Apa yang diungkap oleh sosok yang akrab saya sapa Kakak atau Ka’e Tu’a ini mendapat afirmasi, bahkan telah diungkap juga oleh para tetua di kampung era 1990-an saat saya masih menempuh pendidikan SD di kampung dan era 2000-an saat saya pulang libur ketika masih kuliah dan berkarier di Bandung dan Subang, Jawa Barat. 

Pertama, Raba. Raba berarti tampung, tertampung, jaga, terjaga, tahan dan tertahan, dan tampung, tertampung.

Maknanya, kakek adalah tempat bertanya masyarakat zaman itu. Bahkan kakek juga menjadi tempat masyarakat memohon bimbingan, arahan dan kebijaksanaan dalam menyelesaikan berbagai masalah. 

Uniknya, tak sedikit masyarakat yang merasa setiap keluhannya didengar dan setiap masalah terselesaikan dengan baik. Kakek menjadi sosok pendengar yang baik dan bijaksana dalam memberi bimbingan, arahan dan nasehat. Sehingga siapapun merasa didengar dan diperhatikan serta mendapatkan jawaban yang memuaskan.  

Kedua, Tamba. Tamba berarti tambah, bertambah, tumbuh, bertumbuh, dan kembang, berkembang. Pada zaman itu, siapapun yang datang silaturahim atau berkunjung ke rumah kakek, selalu merasa ada hal baru, baik ilmu dan wawasan maupun perspektif tertentu. 

Siapapun yang datang berkunjung, selalu merasa mendapatkan pencerahan dan ulasan penuh makna.
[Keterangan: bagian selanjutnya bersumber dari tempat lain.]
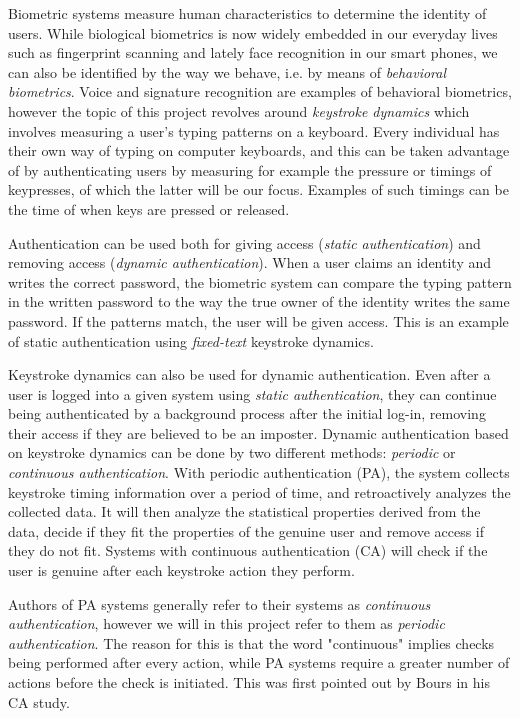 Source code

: \documentclass[informationsecurity]{gucmasterproject}
\begin{document}
Biometric systems measure human characteristics to determine the identity of users.
While biological biometrics is now widely embedded in our everyday lives such as fingerprint scanning and lately face recognition in our smart phones, we can also be identified by the way we behave, i.e. by means of \textit{behavioral biometrics}.
Voice and signature recognition are examples of behavioral biometrics, however the topic of this project revolves around \textit{keystroke dynamics} which involves measuring a user's typing patterns on a keyboard.
Every individual has their own way of typing on computer keyboards, and this can be taken advantage of by authenticating users by measuring for example the pressure or timings of keypresses, of which the latter will be our focus.
Examples of such timings can be the time of when keys are pressed or released. 

Authentication can be used both for giving access (\textit{static authentication}) and removing access (\textit{dynamic authentication}).
When a user claims an identity and writes the correct password, the biometric system can compare the typing pattern in the written password to the way the true owner of the identity writes the same password.
If the patterns match, the user will be given access.
This is an example of static authentication using \textit{fixed-text} keystroke dynamics.

Keystroke dynamics can also be used for dynamic authentication.
Even after a user is logged into a given system using \textit{static authentication}, they can continue being authenticated by a background process after the initial log-in, removing their access if they are believed to be an imposter.
Dynamic authentication based on keystroke dynamics can be done by two different methods: \textit{periodic} or \textit{continuous authentication}.
With periodic authentication (PA), the system collects keystroke timing information over a period of time, and retroactively analyzes the collected data.
It will then analyze the statistical properties derived from the data, decide if they fit the properties of the genuine user and remove access if they do not fit.
Systems with continuous authentication (CA) will check if the user is genuine after each keystroke action they perform.

Authors of PA systems generally refer to their systems as \textit{continuous authentication}, however we will in this project refer to them as \textit{periodic authentication}. 
The reason for this is that the word "continuous" implies checks being performed after every action, while PA systems require a greater number of actions before the check is initiated. 
This was first pointed out by Bours \cite{BOURS201236} in his CA study.
\end{document}
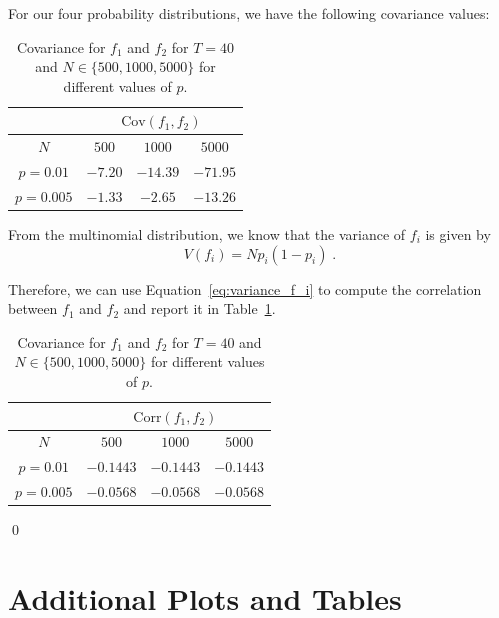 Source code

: For our four probability distributions, we have the following covariance values:
\begin{table}[h]
    \centering
    \begin{tabular}{c|c c c}
        \toprule
         & \multicolumn{3}{c}{$\mathrm{Cov}(f_1, f_2)$} \\
        \midrule
        $N$ & $500$ & $1000$ & $5000$ \\
        \midrule
        $p=0.01$  & $-7.20$   & $-14.39$  & $-71.95$ \\
        $p=0.005$ & $-1.33$   & $-2.65$   & $-13.26$ \\
    \end{tabular}
    \caption{Covariance for $f_1$ and $f_2$ for $T=40$ and $N \in \{500, 1000, 5000\}$ for different values of $p$.}
\end{table}

From the multinomial distribution, we know that the variance of $f_i$ is given by
\begin{equation}
    V(f_i) = N p_i (1-p_i)\;. \label{eq:variance_f_i}
\end{equation}

Therefore, we can use Equation~\ref{eq:variance_f_i} to compute the correlation between $f_1$ and $f_2$ and report it in Table~\ref{tab:correlation_f1_f2}.
\begin{table}[h]
    \centering
    \begin{tabular}{c|c c c}
        \toprule
         & \multicolumn{3}{c}{$\mathrm{Corr}(f_1, f_2)$} \\
        \midrule
        $N$ & $500$ & $1000$ & $5000$ \\
        \midrule
        $p=0.01$  & $-0.1443$   & $-0.1443$  & $-0.1443$ \\
        $p=0.005$ & $-0.0568$   & $-0.0568$  & $-0.0568$ \\
    \end{tabular}
    \caption{Covariance for $f_1$ and $f_2$ for $T=40$ and $N \in \{500, 1000, 5000\}$ for different values of $p$.}
    \label{tab:correlation_f1_f2}
\end{table}

\qed

\section{Additional Plots and Tables}

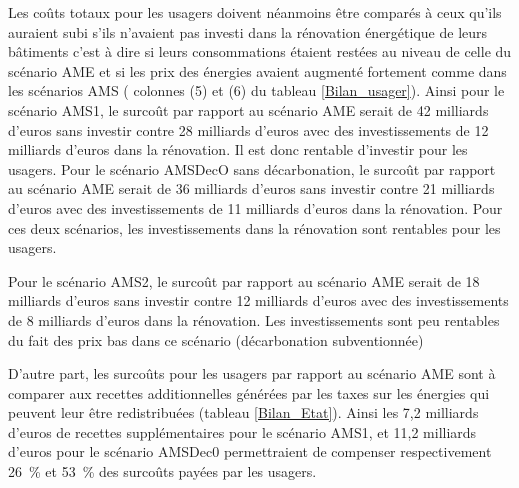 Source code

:\documentclass[10.5pt,a4paper]{article}
\newcommand\cadrevert[3]{
\begin{encadre}

\color{vert_n} \fontsize{14}{13}\selectfont Zoom sur : \color{black} \fontsize{14}{13}\selectfont #1
\vspace{4mm}


\fontsize{9}{10}\selectfont #2

{\setlength{\parindent}{5mm}%
\fontsize{9}{10}\selectfont #3
}
\end{encadre}
}
\begin{document}
{Les coûts totaux pour les usagers doivent néanmoins être comparés à ceux qu'ils auraient subi s'ils n'avaient pas investi dans la rénovation énergétique de leurs bâtiments c'est à dire si leurs consommations étaient restées au niveau de celle du scénario AME et si les prix des énergies avaient augmenté fortement comme dans les scénarios AMS ( colonnes (5) et (6) du tableau \ref{Bilan_usager}). Ainsi pour le scénario AMS1, le surcoût par rapport au scénario AME serait de 42 milliards d'euros sans investir contre 28 milliards d'euros avec des investissements de 12 milliards d'euros dans la rénovation. Il est donc rentable d'investir pour les usagers. Pour le scénario AMSDecO sans décarbonation, le surcoût par rapport au scénario AME serait de 36 milliards d'euros sans investir contre 21 milliards d'euros avec des investissements de 11 milliards d'euros dans la rénovation. Pour ces deux scénarios, les investissements dans la rénovation sont rentables pour les usagers. 

Pour le scénario AMS2, le surcoût par rapport au scénario AME serait de 18 milliards d'euros sans investir contre 12 milliards d'euros avec des investissements de 8 milliards d'euros dans la rénovation. Les investissements sont peu rentables du fait des prix bas dans ce scénario (décarbonation subventionnée)

D'autre part, les surcoûts pour les usagers par rapport au scénario AME sont à comparer aux recettes additionnelles générées par les taxes sur les énergies qui peuvent leur être redistribuées (tableau \ref{Bilan_Etat}). Ainsi les 7,2 milliards d'euros de recettes supplémentaires pour le scénario AMS1, et 11,2 milliards d'euros pour le scénario AMSDec0 permettraient de compenser respectivement 26~\% et 53~\% des surcoûts payées par les usagers.


\newpage 
\clearpage 


}
\end{document}
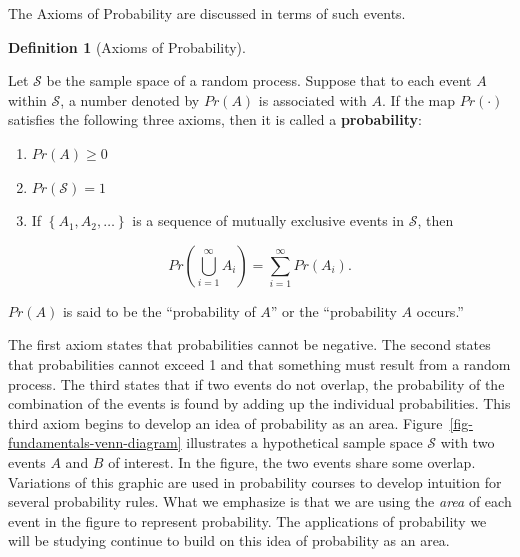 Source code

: \documentclass[
  letterpaper,
  DIV=11,
  numbers=noendperiod]{scrreprt}
\providecommand{\tightlist}{%
  \setlength{\itemsep}{0pt}\setlength{\parskip}{0pt}}\usepackage{longtable,booktabs,array}
\theoremstyle{definition}
\newtheorem{definition}{Definition}[chapter]
\theoremstyle{plain}
\theoremstyle{definition}
\theoremstyle{remark}
\begin{document}
The Axioms of Probability are discussed in terms of such events.

\begin{definition}[Axioms of
Probability]\protect\hypertarget{def-axioms}{}\label{def-axioms}

Let \(\mathcal{S}\) be the sample space of a random process. Suppose
that to each event \(A\) within \(\mathcal{S}\), a number denoted by
\(Pr(A)\) is associated with \(A\). If the map \(Pr(\cdot)\) satisfies
the following three axioms, then it is called a \textbf{probability}:

\begin{enumerate}
\def\labelenumi{\arabic{enumi}.}
\tightlist
\item
  \(Pr(A) \geq 0\)
\item
  \(Pr(\mathcal{S}) = 1\)
\item
  If \(\left\{A_1, A_2, \dotsc\right\}\) is a sequence of mutually
  exclusive events in \(\mathcal{S}\), then
\end{enumerate}

\[Pr\left(\bigcup_{i = 1}^{\infty} A_i\right) = \sum_{i = 1}^{\infty} Pr\left(A_i\right).\]

\(Pr(A)\) is said to be the ``probability of \(A\)'' or the
``probability \(A\) occurs.''

\end{definition}

The first axiom states that probabilities cannot be negative. The second
states that probabilities cannot exceed 1 and that something must result
from a random process. The third states that if two events do not
overlap, the probability of the combination of the events is found by
adding up the individual probabilities. This third axiom begins to
develop an idea of probability as an area.
Figure~\ref{fig-fundamentals-venn-diagram} illustrates a hypothetical
sample space \(\mathcal{S}\) with two events \(A\) and \(B\) of
interest. In the figure, the two events share some overlap. Variations
of this graphic are used in probability courses to develop intuition for
several probability rules. What we emphasize is that we are using the
\emph{area} of each event in the figure to represent probability. The
applications of probability we will be studying continue to build on
this idea of probability as an area.
\end{document}
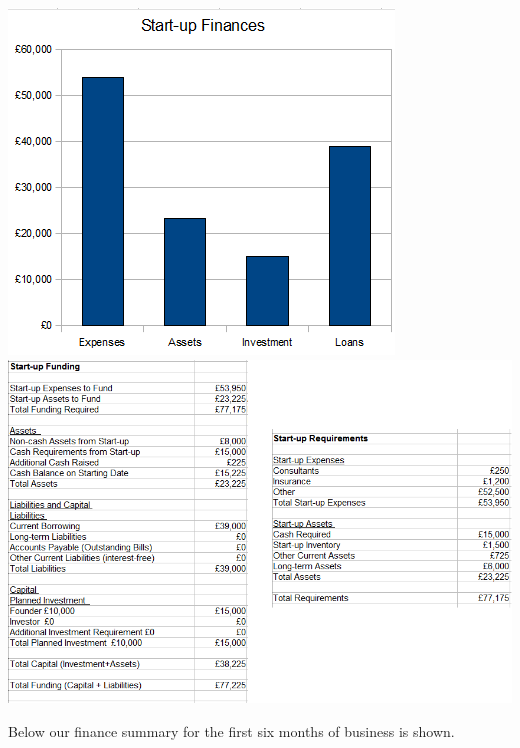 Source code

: \documentclass{article}
\begin{document}
\includegraphics[scale=0.7]{startupFinance.png} \\
\includegraphics[scale=0.5]{startupFinanceData.png}

Below our finance summary for the first six months of business is shown.
\end{document}

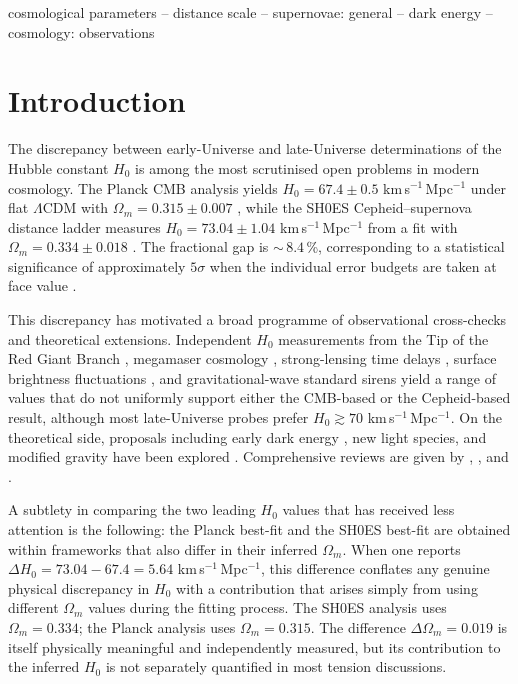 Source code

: \documentclass[fleqn,usenatbib,useAMS]{mnras}
\begin{document}
\begin{keywords}
cosmological parameters -- distance scale -- supernovae: general -- dark energy -- cosmology: observations
\end{keywords}


\section{Introduction}
\label{sec:intro}

The discrepancy between early-Universe and late-Universe determinations of the
Hubble constant $H_0$ is among the most scrutinised open problems in
modern cosmology.
The Planck CMB analysis yields
$H_0 = 67.4 \pm 0.5$ km\,s$^{-1}$\,Mpc$^{-1}$
under flat $\Lambda$CDM with $\Omega_m = 0.315 \pm 0.007$
\citep{planck2020}, while the SH0ES Cepheid--supernova distance ladder
measures
$H_0 = 73.04 \pm 1.04$ km\,s$^{-1}$\,Mpc$^{-1}$
from a fit with $\Omega_m = 0.334 \pm 0.018$ \citep{riess2022}.
The fractional gap is ${\sim}\,8.4$\,\%,
corresponding to a statistical significance of approximately
$5\sigma$ when the individual error budgets are taken at face value
\citep{verde2019,divalentino2021,perivolaropoulos2022}.

This discrepancy has motivated a broad programme of observational
cross-checks and theoretical extensions.
Independent $H_0$ measurements from the Tip of the Red Giant Branch
\citep{freedman2019,freedman2021,freedman2024},
megamaser cosmology \citep{pesce2020},
strong-lensing time delays \citep{wong2020,birrer2020},
surface brightness fluctuations \citep{blakeslee2021},
and gravitational-wave standard sirens \citep{abbott2017gw}
yield a range of values that do not uniformly support either the
CMB-based or the Cepheid-based result, although most late-Universe
probes prefer $H_0 \gtrsim 70$ km\,s$^{-1}$\,Mpc$^{-1}$.
On the theoretical side, proposals including early dark energy
\citep{poulin2019,knox2020,kamionkowski2023},
new light species, and modified gravity have been explored
\citep{vagnozzi2021,vagnozzi2023,abdalla2022}.
Comprehensive reviews are given by \citet{shah2021},
\citet{divalentino2021}, and \citet{perivolaropoulos2022}.

A subtlety in comparing the two leading $H_0$ values that has received
less attention is the following: the Planck best-fit and the SH0ES
best-fit are obtained within frameworks that also differ in their
inferred $\Omega_m$.
When one reports $\Delta H_0 = 73.04 - 67.4 = 5.64$
km\,s$^{-1}$\,Mpc$^{-1}$, this difference conflates any genuine
physical discrepancy in $H_0$ with a contribution that arises simply
from using different $\Omega_m$ values during the fitting process.
The SH0ES analysis uses $\Omega_m = 0.334$; the Planck analysis
uses $\Omega_m = 0.315$.
The difference $\Delta\Omega_m = 0.019$ is itself physically
meaningful and independently measured, but its contribution to the
inferred $H_0$ is not separately quantified in most tension discussions.
\end{document}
Taka da yang merasa direndahkan dan dilecehkan, justru sebaliknya merasa dihormati, dimuliakan dan ditinggikan. Mereka merasa potensi dan dirinya bertumbuh dari biasanya.

Ketiga, Pau. Pau berarti mangga, pohon mangga. Maknanya, kakek selalu berupaya berorientasi pada hasil yang disimbolkan oleh buah manga yang manis. Jadi, kakek bukan saja memberi sesuatu yang dibutuhkan, tapi memberi sesuatu yang dapat dimanfaatkan oleh siapapun. Dan secara realitas, zaman itu kakek memang akrab dengan mangga. Bagaimana pun, rumah kakek kala itu berdekatan dengan manga dengan buahnya yang enak dan manis, sehingga kerap diminta oleh keluarga besar dan masyarakat sekitar. 

Makna dan Pesan

Seingat saya, kakek termasuk tetua yang sangat dihormati dan disegani di kampung. Ada begitu banyak tamu yang sering berkunjung dan berbicara dengan beliau. Temanya banyak dan beragam, dari adat dan budaya hingga sejarah dan pertanian. Di samping obrolan harian khas orang kampung. Tentang sawah dan ladang atau kebun. Tentang kemiri, jambu, kelapa, nanas, sirsak, ubi, jagung, padi, dan masih banyak lagi. 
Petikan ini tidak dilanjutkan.